Os desafios ainda são expressivos e refletem a realidade da reforma agrária no Brasil. A Pesquisa “Assentamentos rurais no Brasil: uma releitura” de Paulo Freire Mello 2016 aponta que muitos assentamentos enfrentam déficit de infraestrutura e dificuldades de acesso a crédito: 21% das famílias não têm água suficiente; apenas 42% contam com energia elétrica durante todo o ano; só 11,6% dispõem de fossa séptica; e 67,9% avaliam as estradas como ruins ou péssimas. Além disso, quase metade das famílias (47,8%) nunca acessou o Programa Nacional de Fortalecimento da Agricultura Familiar (Pronaf). No campo da assistência técnica, o quadro também é limitado: em 2010, das 924 mil famílias assentadas no país, apenas 32% tiveram acesso a esse tipo de suporte, realidade que não havia melhorado até 2015, segundo dados do INCRA.

A reportagem do portal MST “Assentamentos do MST denunciam falta de orçamento para infraestrutura e direitos básicos” mostra que os assentamentos seguem enfrentando falta de orçamento e infraestrutura básica. Problemas como dificuldade de acesso à água potável, estradas em más condições, ausência de saneamento adequado e crédito insuficiente continuam sendo apontados pelas famílias camponesas e pelo próprio MST.  Essa é uma luta histórica por infraestrutura, crédito e políticas públicas para garantir permanência e qualidade de vida às famílias. Apesar do lançamento do Programa Terra da Gente e do aumento dos recursos do Plano Safra da Agricultura Familiar, os avanços ainda não foram suficientes para resolver de forma estrutural os déficits históricos, já que não há investimentos garantidos para moradia, agroindústria, energia, educação e espaços comunitários.
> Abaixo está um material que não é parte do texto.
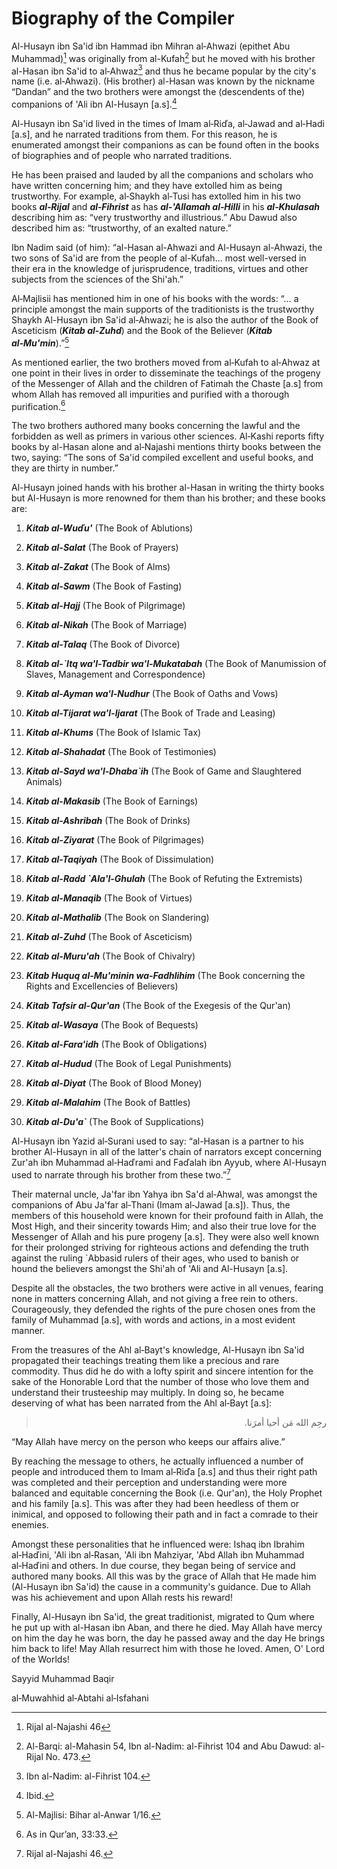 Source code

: Biography of the Compiler
=========================

Al-Husayn ibn Sa'id ibn Hammad ibn Mihran al‑Ahwazi (epithet Abu
Muhammad)[^1] was originally from al-Kufah[^2] but he moved with his
brother al-Hasan ibn Sa'id to al‑Ahwaz[^3] and thus he became popular by
the city's name (i.e. al‑Ahwazi). (His brother) al-Hasan was known by
the nickname “Dandan” and the two brothers were amongst the (descendents
of the) companions of 'Ali ibn Al-Husayn [a.s].[^4]

Al-Husayn ibn Sa'id lived in the times of Imam al‑Riďa, al‑Jawad and
al‑Hadi [a.s], and he narrated traditions from them. For this reason, he
is enumerated amongst their companions as can be found often in the
books of biographies and of people who narrated traditions.

He has been praised and lauded by all the companions and scholars who
have written concerning him; and they have extolled him as being
trustworthy. For example, al‑Shaykh al‑Tusi has extolled him in his two
books ***al‑Rijal*** and ***al‑Fihrist*** as has ***al‑'Allamah
al‑Hilli*** in his ***al‑Khulasah*** describing him as: “very
trustworthy and illustrious.” Abu Dawud also described him as:
“trustworthy, of an exalted nature.”

Ibn Nadim said (of him): “al-Hasan al-Ahwazi and Al-Husayn al-Ahwazi,
the two sons of Sa'id are from the people of al-Kufah… most well-versed
in their era in the knowledge of jurisprudence, traditions, virtues and
other subjects from the sciences of the Shi'ah.”

Al‑Majlisii has mentioned him in one of his books with the words: “… a
principle amongst the main supports of the traditionists is the
trustworthy Shaykh Al-Husayn ibn Sa'id al‑Ahwazi; he is also the author
of the Book of Asceticism (***Kitab al‑Zuhd***) and the Book of the
Believer (***Kitab al‑Mu'min***).”[^5]

As mentioned earlier, the two brothers moved from al‑Kufah to al‑Ahwaz
at one point in their lives in order to disseminate the teachings of the
progeny of the Messenger of Allah and the children of Fatimah the Chaste
[a.s] from whom Allah has removed all impurities and purified with a
thorough purification.[^6]

The two brothers authored many books concerning the lawful and the
forbidden as well as primers in various other sciences. Al‑Kashi reports
fifty books by al-Hasan alone and al‑Najashi mentions thirty books
between the two, saying: “The sons of Sa'id compiled excellent and
useful books, and they are thirty in number.”

Al-Husayn joined hands with his brother al-Hasan in writing the thirty
books but Al-Husayn is more renowned for them than his brother; and
these books are:

1. ***Kitab al-Wuďu'*** (The Book of Ablutions)

2. ***Kitab al-Salat*** (The Book of Prayers)

3. ***Kitab al-Zakat*** (The Book of Alms)

4. ***Kitab al-Sawm*** (The Book of Fasting)

5. ***Kitab al-Hajj*** (The Book of Pilgrimage)

6. ***Kitab al-Nikah*** (The Book of Marriage)

7. ***Kitab al-Talaq*** (The Book of Divorce)

8. ***Kitab al-\`Itq wa'l-Tadbir wa'l-Mukatabah*** (The Book of
Manumission of Slaves, Management and Correspondence)

9. ***Kitab al-Ayman wa'l-Nudhur*** (The Book of Oaths and Vows)

10. ***Kitab al-Tijarat wa'l-Ijarat*** (The Book of Trade and Leasing)

11. ***Kitab al-Khums*** (The Book of Islamic Tax)

12. ***Kitab al-Shahadat*** (The Book of Testimonies)

13. ***Kitab al-Sayd wa'l-Dhaba\`ih*** (The Book of Game and Slaughtered
Animals)

14. ***Kitab al-Makasib*** (The Book of Earnings)

15. ***Kitab al-Ashribah*** (The Book of Drinks)

16. ***Kitab al-Ziyarat*** (The Book of Pilgrimages)

17. ***Kitab al-Taqiyah*** (The Book of Dissimulation)

18. ***Kitab al-Radd \`Ala'l-Ghulah*** (The Book of Refuting the
Extremists)

19. ***Kitab al-Manaqib*** (The Book of Virtues)

20. ***Kitab al-Mathalib*** (The Book on Slandering)

21. ***Kitab al-Zuhd*** (The Book of Asceticism)

22. ***Kitab al-Muru'ah*** (The Book of Chivalry)

23. ***Kitab Huquq al-Mu'minin wa-Fadhlihim*** (The Book concerning the
Rights and Excellencies of Believers)

24. ***Kitab Tafsir al-Qur'an*** (The Book of the Exegesis of the
Qur'an)

25. ***Kitab al-Wasaya*** (The Book of Bequests)

26. ***Kitab al-Fara'idh*** (The Book of Obligations)

27. ***Kitab al-Hudud*** (The Book of Legal Punishments)

28. ***Kitab al-Diyat*** (The Book of Blood Money)

29. ***Kitab al-Malahim*** (The Book of Battles)

30. ***Kitab al-Du'a\`*** (The Book of Supplications)

Al-Husayn ibn Yazid al‑Surani used to say: “al-Hasan is a partner to his
brother Al-Husayn in all of the latter's chain of narrators except
concerning Zur'ah ibn Muhammad al‑Haďrami and Faďalah ibn Ayyub, where
Al-Husayn used to narrate through his brother from these two.”[^7]

Their maternal uncle, Ja'far ibn Yahya ibn Sa'd al‑Ahwal, was amongst
the companions of Abu Ja'far al‑Thani (Imam al‑Jawad [a.s]). Thus, the
members of this household were known for their profound faith in Allah,
the Most High, and their sincerity towards Him; and also their true love
for the Messenger of Allah and his pure progeny [a.s]. They were also
well known for their prolonged striving for righteous actions and
defending the truth against the ruling \`Abbasid rulers of their ages,
who used to banish or hound the believers amongst the Shi'ah of 'Ali and
Al-Husayn [a.s].

Despite all the obstacles, the two brothers were active in all venues,
fearing none in matters concerning Allah, and not giving a free rein to
others. Courageously, they defended the rights of the pure chosen ones
from the family of Muhammad [a.s], with words and actions, in a most
evident manner.

From the treasures of the Ahl al‑Bayt's knowledge, Al-Husayn ibn Sa'id
propagated their teachings treating them like a precious and rare
commodity. Thus did he do with a lofty spirit and sincere intention for
the sake of the Honorable Lord that the number of those who love them
and understand their trusteeship may multiply. In doing so, he became
deserving of what has been narrated from the Ahl al‑Bayt [a.s]:

<blockquote dir="rtl">
  <p>
رحِم الله مَن أحيا أمرَنا.
  </p>
</blockquote>

“May Allah have mercy on the person who keeps our affairs alive.”

By reaching the message to others, he actually influenced a number of
people and introduced them to Imam al‑Riďa [a.s] and thus their right
path was completed and their perception and understanding were more
balanced and equitable concerning the Book (i.e. Qur'an), the Holy
Prophet and his family [a.s]. This was after they had been heedless of
them or inimical, and opposed to following their path and in fact a
comrade to their enemies.

Amongst these personalities that he influenced were: Ishaq ibn Ibrahim
al‑Haďini, 'Ali ibn al‑Rasan, 'Ali ibn Mahziyar, 'Abd Allah ibn Muhammad
al‑Haďini and others. In due course, they began being of service and
authored many books. All this was by the grace of Allah that He made him
(Al-Husayn ibn Sa'id) the cause in a community's guidance. Due to Allah
was his achievement and upon Allah rests his reward!

Finally, Al-Husayn ibn Sa'id, the great traditionist, migrated to Qum
where he put up with al-Hasan ibn Aban, and there he died. May Allah
have mercy on him the day he was born, the day he passed away and the
day He brings him back to life! May Allah resurrect him with those he
loved. Amen, O' Lord of the Worlds!

Sayyid Muhammad Baqir

al‑Muwahhid al‑Abtahi al‑Isfahani

[^1]: Rijal al-Najashi 46

[^2]: Al-Barqi: al-Mahasin 54, Ibn al-Nadim: al-Fihrist 104 and Abu
Dawud: al-Rijal No. 473.

[^3]: Ibn al-Nadim: al-Fihrist 104.

[^4]: Ibid.

[^5]: Al-Majlisi: Bihar al-Anwar 1/16.

[^6]: As in Qur’an, 33:33.

[^7]: Rijal al-Najashi 46.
Além disso, entraves burocráticos, judiciais e a atuação de um Congresso conservador dificultam a efetivação das políticas públicas, prolongando a precariedade e a luta pela permanência das famílias nos assentamentos.

Segundo os dados do Ministério do Desenvolvimento Agrário (MDA) nos dois primeiros anos de mandato do governo Lula, que busca retomar a pauta da reforma agrária, foram regularizadas 52.553 famílias e reconhecidas outras 47.024, com a inclusão de 22.459 famílias em assentamentos diferenciados e 19.003 em assentamentos tradicionais. Ainda assim, o avanço é considerado insuficiente, a proposta era incluir 326.132 famílias até 2026, mas até agora apenas 141.039 foram incorporadas ao programa, pouco mais de 40% da meta. Para que o objetivo seja alcançado, será necessário assentar cerca de 185 mil novas famílias entre este ano e o próximo.